Task instructions
Among the lines of the records below, copy those that hold the word "kann".
··· Given information
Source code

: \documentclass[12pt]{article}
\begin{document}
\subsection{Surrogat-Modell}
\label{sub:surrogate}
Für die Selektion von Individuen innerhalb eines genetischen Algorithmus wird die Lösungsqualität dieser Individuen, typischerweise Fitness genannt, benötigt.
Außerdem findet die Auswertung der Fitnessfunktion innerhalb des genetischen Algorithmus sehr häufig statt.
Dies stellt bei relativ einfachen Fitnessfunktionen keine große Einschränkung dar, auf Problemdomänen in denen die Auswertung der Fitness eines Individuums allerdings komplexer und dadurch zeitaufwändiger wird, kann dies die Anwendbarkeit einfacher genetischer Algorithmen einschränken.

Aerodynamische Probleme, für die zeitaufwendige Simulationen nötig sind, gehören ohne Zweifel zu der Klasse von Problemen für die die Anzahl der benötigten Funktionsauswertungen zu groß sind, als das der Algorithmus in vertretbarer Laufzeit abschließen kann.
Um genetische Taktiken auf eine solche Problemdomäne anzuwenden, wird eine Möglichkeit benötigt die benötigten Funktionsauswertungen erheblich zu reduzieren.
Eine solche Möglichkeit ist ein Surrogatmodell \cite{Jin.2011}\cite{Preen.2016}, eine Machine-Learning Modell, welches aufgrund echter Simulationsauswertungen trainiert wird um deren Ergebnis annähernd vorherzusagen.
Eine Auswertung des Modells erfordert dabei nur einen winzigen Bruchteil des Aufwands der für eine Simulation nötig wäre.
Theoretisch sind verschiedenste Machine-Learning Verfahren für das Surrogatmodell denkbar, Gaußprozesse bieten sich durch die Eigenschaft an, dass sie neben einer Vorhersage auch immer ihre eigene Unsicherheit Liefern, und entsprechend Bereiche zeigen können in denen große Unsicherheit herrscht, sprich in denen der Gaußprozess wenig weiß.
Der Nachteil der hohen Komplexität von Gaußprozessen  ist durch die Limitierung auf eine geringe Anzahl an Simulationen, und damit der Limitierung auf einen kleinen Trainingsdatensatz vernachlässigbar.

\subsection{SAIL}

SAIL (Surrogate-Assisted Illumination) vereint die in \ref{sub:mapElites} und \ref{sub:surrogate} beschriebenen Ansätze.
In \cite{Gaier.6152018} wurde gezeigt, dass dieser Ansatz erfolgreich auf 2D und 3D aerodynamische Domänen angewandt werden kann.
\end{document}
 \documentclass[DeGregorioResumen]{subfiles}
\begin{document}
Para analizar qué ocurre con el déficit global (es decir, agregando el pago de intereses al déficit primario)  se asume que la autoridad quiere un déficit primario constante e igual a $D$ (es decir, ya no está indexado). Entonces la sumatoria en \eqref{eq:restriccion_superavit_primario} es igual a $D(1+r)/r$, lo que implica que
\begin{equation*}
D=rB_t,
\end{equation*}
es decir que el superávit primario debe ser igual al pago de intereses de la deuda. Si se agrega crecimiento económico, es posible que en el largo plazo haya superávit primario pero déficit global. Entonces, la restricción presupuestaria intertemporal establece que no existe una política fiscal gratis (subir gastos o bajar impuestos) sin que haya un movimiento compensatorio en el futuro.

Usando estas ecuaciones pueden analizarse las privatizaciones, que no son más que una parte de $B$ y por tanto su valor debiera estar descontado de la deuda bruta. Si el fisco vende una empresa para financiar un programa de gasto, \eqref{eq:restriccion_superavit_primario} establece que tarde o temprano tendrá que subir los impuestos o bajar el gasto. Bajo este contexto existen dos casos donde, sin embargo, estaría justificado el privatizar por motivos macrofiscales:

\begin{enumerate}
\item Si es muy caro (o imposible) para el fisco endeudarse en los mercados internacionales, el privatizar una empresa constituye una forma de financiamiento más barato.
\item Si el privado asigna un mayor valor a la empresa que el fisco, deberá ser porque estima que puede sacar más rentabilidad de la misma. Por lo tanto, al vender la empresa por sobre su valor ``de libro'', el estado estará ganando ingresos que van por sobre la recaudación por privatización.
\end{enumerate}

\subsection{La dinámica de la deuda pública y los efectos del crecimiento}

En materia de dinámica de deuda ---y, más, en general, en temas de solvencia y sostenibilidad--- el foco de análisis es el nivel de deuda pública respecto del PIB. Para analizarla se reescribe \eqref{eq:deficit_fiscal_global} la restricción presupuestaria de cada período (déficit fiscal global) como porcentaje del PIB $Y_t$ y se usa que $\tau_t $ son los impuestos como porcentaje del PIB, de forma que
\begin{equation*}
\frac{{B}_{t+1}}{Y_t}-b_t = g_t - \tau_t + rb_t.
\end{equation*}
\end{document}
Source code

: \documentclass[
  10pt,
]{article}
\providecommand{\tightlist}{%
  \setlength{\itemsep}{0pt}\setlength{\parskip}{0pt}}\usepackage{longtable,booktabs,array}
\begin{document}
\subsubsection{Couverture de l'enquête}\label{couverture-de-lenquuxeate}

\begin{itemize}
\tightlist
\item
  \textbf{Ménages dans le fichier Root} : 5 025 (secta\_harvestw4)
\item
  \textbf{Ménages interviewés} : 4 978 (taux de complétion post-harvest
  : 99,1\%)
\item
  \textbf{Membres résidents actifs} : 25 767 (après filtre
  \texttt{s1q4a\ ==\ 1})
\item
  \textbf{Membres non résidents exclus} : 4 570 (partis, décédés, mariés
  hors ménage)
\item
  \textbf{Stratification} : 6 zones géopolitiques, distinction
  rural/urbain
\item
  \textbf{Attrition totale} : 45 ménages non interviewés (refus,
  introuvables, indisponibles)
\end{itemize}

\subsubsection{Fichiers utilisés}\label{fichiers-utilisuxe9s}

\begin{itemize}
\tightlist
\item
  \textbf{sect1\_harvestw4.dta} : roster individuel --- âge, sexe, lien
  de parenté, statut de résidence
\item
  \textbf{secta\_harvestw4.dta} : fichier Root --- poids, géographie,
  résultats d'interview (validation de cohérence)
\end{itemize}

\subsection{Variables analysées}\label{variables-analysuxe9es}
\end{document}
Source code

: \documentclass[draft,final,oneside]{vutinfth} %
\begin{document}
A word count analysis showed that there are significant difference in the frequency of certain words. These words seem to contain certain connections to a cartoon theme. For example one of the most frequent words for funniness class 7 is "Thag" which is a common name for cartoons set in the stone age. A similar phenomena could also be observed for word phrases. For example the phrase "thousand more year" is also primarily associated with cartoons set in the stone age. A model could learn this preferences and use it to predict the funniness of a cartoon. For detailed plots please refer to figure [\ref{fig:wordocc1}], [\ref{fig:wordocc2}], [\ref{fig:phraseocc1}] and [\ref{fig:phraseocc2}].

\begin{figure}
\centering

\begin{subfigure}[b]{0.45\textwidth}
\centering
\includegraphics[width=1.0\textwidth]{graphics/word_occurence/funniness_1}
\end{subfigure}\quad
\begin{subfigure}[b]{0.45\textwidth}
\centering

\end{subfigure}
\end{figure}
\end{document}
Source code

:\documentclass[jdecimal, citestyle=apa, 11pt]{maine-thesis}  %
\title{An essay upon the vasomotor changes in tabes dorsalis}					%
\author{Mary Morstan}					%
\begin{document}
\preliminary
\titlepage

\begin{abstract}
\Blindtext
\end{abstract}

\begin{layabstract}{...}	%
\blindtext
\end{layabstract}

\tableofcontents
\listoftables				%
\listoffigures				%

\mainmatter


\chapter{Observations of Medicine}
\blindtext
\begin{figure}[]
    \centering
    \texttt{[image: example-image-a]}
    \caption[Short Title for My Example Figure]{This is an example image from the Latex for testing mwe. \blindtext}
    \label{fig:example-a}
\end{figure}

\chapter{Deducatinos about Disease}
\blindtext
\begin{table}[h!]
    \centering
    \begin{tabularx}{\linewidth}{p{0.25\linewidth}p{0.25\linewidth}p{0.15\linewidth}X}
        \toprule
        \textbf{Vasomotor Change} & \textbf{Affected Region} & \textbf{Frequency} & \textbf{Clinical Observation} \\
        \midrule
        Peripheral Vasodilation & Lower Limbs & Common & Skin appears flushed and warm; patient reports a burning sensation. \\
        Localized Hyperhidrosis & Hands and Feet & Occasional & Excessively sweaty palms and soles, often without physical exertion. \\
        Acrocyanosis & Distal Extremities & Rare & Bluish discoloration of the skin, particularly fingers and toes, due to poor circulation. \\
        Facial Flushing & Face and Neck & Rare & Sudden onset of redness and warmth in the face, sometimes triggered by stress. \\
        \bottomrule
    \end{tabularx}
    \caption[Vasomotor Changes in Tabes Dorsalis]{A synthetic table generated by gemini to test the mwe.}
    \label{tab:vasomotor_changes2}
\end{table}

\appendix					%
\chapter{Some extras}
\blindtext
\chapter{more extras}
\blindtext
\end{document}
······
The completed task
Dies stellt bei relativ einfachen Fitnessfunktionen keine große Einschränkung dar, auf Problemdomänen in denen die Auswertung der Fitness eines Individuums allerdings komplexer und dadurch zeitaufwändiger wird, kann dies die Anwendbarkeit einfacher genetischer Algorithmen einschränken.
Aerodynamische Probleme, für die zeitaufwendige Simulationen nötig sind, gehören ohne Zweifel zu der Klasse von Problemen für die die Anzahl der benötigten Funktionsauswertungen zu groß sind, als das der Algorithmus in vertretbarer Laufzeit abschließen kann.
In \cite{Gaier.6152018} wurde gezeigt, dass dieser Ansatz erfolgreich auf 2D und 3D aerodynamische Domänen angewandt werden kann.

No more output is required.